Output all entries exactly; images excluded.

[Rendered images with source text]
Segment Open

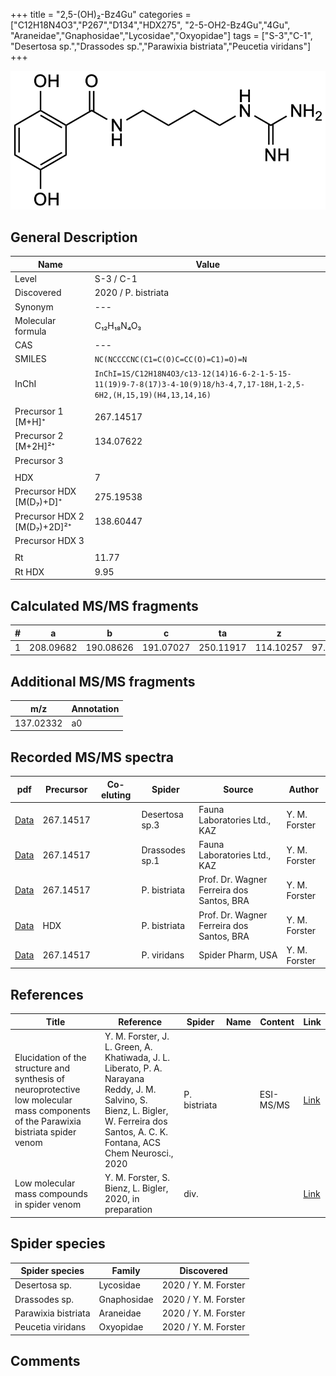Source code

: +++
title = "2,5-(OH)₂-Bz4Gu"
categories = ["C12H18N4O3","P267","D134","HDX275",
"2-5-OH2-Bz4Gu","4Gu",
"Araneidae","Gnaphosidae","Lycosidae","Oxyopidae"]
tags = ["S-3","C-1",
"Desertosa sp.","Drassodes sp.","Parawixia bistriata","Peucetia viridans"]
+++

![](/img/2-5-OH2-Bz4Gu.png)

## General Description

| Name                       | Value              |
|----------------------------|--------------------|
| Level                      | S-3 / C-1          |
| Discovered                 | 2020 / P. bistriata |
| Synonym                    | ---                |
| Molecular formula          | C₁₂H₁₈N₄O₃                   |
| CAS                        | ---                |
| SMILES | `NC(NCCCCNC(C1=C(O)C=CC(O)=C1)=O)=N`  |
| InChI  | `InChI=1S/C12H18N4O3/c13-12(14)16-6-2-1-5-15-11(19)9-7-8(17)3-4-10(9)18/h3-4,7,17-18H,1-2,5-6H2,(H,15,19)(H4,13,14,16)`  |
|                            |                    |
| Precursor 1 [M+H]⁺       | 267.14517      |
| Precursor 2 [M+2H]²⁺        | 134.07622       |
| Precursor 3                |                    |
|                            |                    |
| HDX                        | 7                   |
| Precursor HDX   [M(D₇)+D]⁺   | 275.19538                   |
| Precursor HDX 2 [M(D₇)+2D]²⁺ | 138.60447                   |
| Precursor HDX 3            |                    |
|                            |                    |
| Rt                         | 11.77                   |
| Rt HDX                     | 9.95                   |

## Calculated MS/MS fragments

| # | a         | b         | c         | ta        | z         | y         | tz        |
|---|-----------|-----------|-----------|-----------|-----------|-----------|-----------|
| 1 | 208.09682 | 190.08626 | 191.07027 | 250.11917 | 114.10257 | 97.07602 | 131.12912 |

## Additional MS/MS fragments

| m/z       | Annotation |
|-----------|------------|
| 137.02332 | a0         |

## Recorded MS/MS spectra

| pdf                                             | Precursor | Co-eluting | Spider      | Source                       | Author        |
|-------------------------------------------------|-----------|------------|-------------|------------------------------|---------------|
| [Data](/pdf/Desertosa-sp3/267_2-5-OH2-Bz4Gu_De-sp3.pdf) |267.14517 |           | Desertosa sp.3 | Fauna Laboratories Ltd., KAZ | Y. M. Forster |
| [Data](/pdf/Drassodes-sp1/267_2-5-OH2-Bz4Gu_Dr-sp1.pdf) | 267.14517 |           | Drassodes sp.1 | Fauna Laboratories Ltd., KAZ | Y. M. Forster |
| [Data](/pdf/P-bistriata/267_2-5-OH2-Bz4Gu_Pb.pdf) | 267.14517 |           | P. bistriata | Prof. Dr. Wagner Ferreira dos Santos, BRA | Y. M. Forster |
| [Data](/pdf/P-bistriata/267_2-5-OH2-Bz4Gu_Pb_HDX.pdf) | HDX |           | P. bistriata | Prof. Dr. Wagner Ferreira dos Santos, BRA | Y. M. Forster |
| [Data](/pdf/P-viridans/267_2-5-OH2-Bz4Gu_Pv.pdf) | 267.14517 |           | P. viridans | Spider Pharm, USA | Y. M. Forster |


## References

| Title | Reference | Spider | Name | Content | Link |
|-------|-----------|--------|------|---------|------|
| Elucidation of the structure and synthesis of neuroprotective low molecular mass components of the Parawixia bistriata spider venom      | Y. M. Forster, J. L. Green, A. Khatiwada, J. L. Liberato, P. A. Narayana Reddy, J. M. Salvino, S. Bienz, L. Bigler, W. Ferreira dos Santos, A. C. K. Fontana, ACS Chem Neurosci., 2020          | P. bistriata       |      | ESI-MS/MS        | [Link](https://pubs.acs.org/doi/10.1021/acschemneuro.0c00007)     |
| Low molecular mass compounds in spider venom      | Y. M. Forster, S. Bienz, L. Bigler, 2020, in preparation          | div.       |   |   | [Link](unknown) |

## Spider species

| Spider species     | Family     | Discovered           |
|--------------------|------------|----------------------|
| Desertosa sp. | Lycosidae | 2020 / Y. M. Forster |
| Drassodes sp. | Gnaphosidae | 2020 / Y. M. Forster |
| Parawixia bistriata | Araneidae | 2020 / Y. M. Forster |
| Peucetia viridans | Oxyopidae | 2020 / Y. M. Forster |

## Comments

Segment Closed

Task output:
Source code

: +++
title = "2,5-(OH)₂-Bz4Gu"
categories = ["C12H18N4O3","P267","D134","HDX275",
"2-5-OH2-Bz4Gu","4Gu",
"Araneidae","Gnaphosidae","Lycosidae","Oxyopidae"]
tags = ["S-3","C-1",
"Desertosa sp.","Drassodes sp.","Parawixia bistriata","Peucetia viridans"]
+++

![](/img/2-5-OH2-Bz4Gu.png)

## General Description

| Name                       | Value              |
|----------------------------|--------------------|
| Level                      | S-3 / C-1          |
| Discovered                 | 2020 / P. bistriata |
| Synonym                    | ---                |
| Molecular formula          | C₁₂H₁₈N₄O₃                   |
| CAS                        | ---                |
| SMILES | `NC(NCCCCNC(C1=C(O)C=CC(O)=C1)=O)=N`  |
| InChI  | `InChI=1S/C12H18N4O3/c13-12(14)16-6-2-1-5-15-11(19)9-7-8(17)3-4-10(9)18/h3-4,7,17-18H,1-2,5-6H2,(H,15,19)(H4,13,14,16)`  |
|                            |                    |
| Precursor 1 [M+H]⁺       | 267.14517      |
| Precursor 2 [M+2H]²⁺        | 134.07622       |
| Precursor 3                |                    |
|                            |                    |
| HDX                        | 7                   |
| Precursor HDX   [M(D₇)+D]⁺   | 275.19538                   |
| Precursor HDX 2 [M(D₇)+2D]²⁺ | 138.60447                   |
| Precursor HDX 3            |                    |
|                            |                    |
| Rt                         | 11.77                   |
| Rt HDX                     | 9.95                   |

## Calculated MS/MS fragments

| # | a         | b         | c         | ta        | z         | y         | tz        |
|---|-----------|-----------|-----------|-----------|-----------|-----------|-----------|
| 1 | 208.09682 | 190.08626 | 191.07027 | 250.11917 | 114.10257 | 97.07602 | 131.12912 |

## Additional MS/MS fragments

| m/z       | Annotation |
|-----------|------------|
| 137.02332 | a0         |

## Recorded MS/MS spectra

| pdf                                             | Precursor | Co-eluting | Spider      | Source                       | Author        |
|-------------------------------------------------|-----------|------------|-------------|------------------------------|---------------|
| [Data](/pdf/Desertosa-sp3/267_2-5-OH2-Bz4Gu_De-sp3.pdf) |267.14517 |           | Desertosa sp.3 | Fauna Laboratories Ltd., KAZ | Y. M. Forster |
| [Data](/pdf/Drassodes-sp1/267_2-5-OH2-Bz4Gu_Dr-sp1.pdf) | 267.14517 |           | Drassodes sp.1 | Fauna Laboratories Ltd., KAZ | Y. M. Forster |
| [Data](/pdf/P-bistriata/267_2-5-OH2-Bz4Gu_Pb.pdf) | 267.14517 |           | P. bistriata | Prof. Dr. Wagner Ferreira dos Santos, BRA | Y. M. Forster |
| [Data](/pdf/P-bistriata/267_2-5-OH2-Bz4Gu_Pb_HDX.pdf) | HDX |           | P. bistriata | Prof. Dr. Wagner Ferreira dos Santos, BRA | Y. M. Forster |
| [Data](/pdf/P-viridans/267_2-5-OH2-Bz4Gu_Pv.pdf) | 267.14517 |           | P. viridans | Spider Pharm, USA | Y. M. Forster |


## References

| Title | Reference | Spider | Name | Content | Link |
|-------|-----------|--------|------|---------|------|
| Elucidation of the structure and synthesis of neuroprotective low molecular mass components of the Parawixia bistriata spider venom      | Y. M. Forster, J. L. Green, A. Khatiwada, J. L. Liberato, P. A. Narayana Reddy, J. M. Salvino, S. Bienz, L. Bigler, W. Ferreira dos Santos, A. C. K. Fontana, ACS Chem Neurosci., 2020          | P. bistriata       |      | ESI-MS/MS        | [Link](https://pubs.acs.org/doi/10.1021/acschemneuro.0c00007)     |
| Low molecular mass compounds in spider venom      | Y. M. Forster, S. Bienz, L. Bigler, 2020, in preparation          | div.       |   |   | [Link](unknown) |

## Spider species

| Spider species     | Family     | Discovered           |
|--------------------|------------|----------------------|
| Desertosa sp. | Lycosidae | 2020 / Y. M. Forster |
| Drassodes sp. | Gnaphosidae | 2020 / Y. M. Forster |
| Parawixia bistriata | Araneidae | 2020 / Y. M. Forster |
| Peucetia viridans | Oxyopidae | 2020 / Y. M. Forster |

## Comments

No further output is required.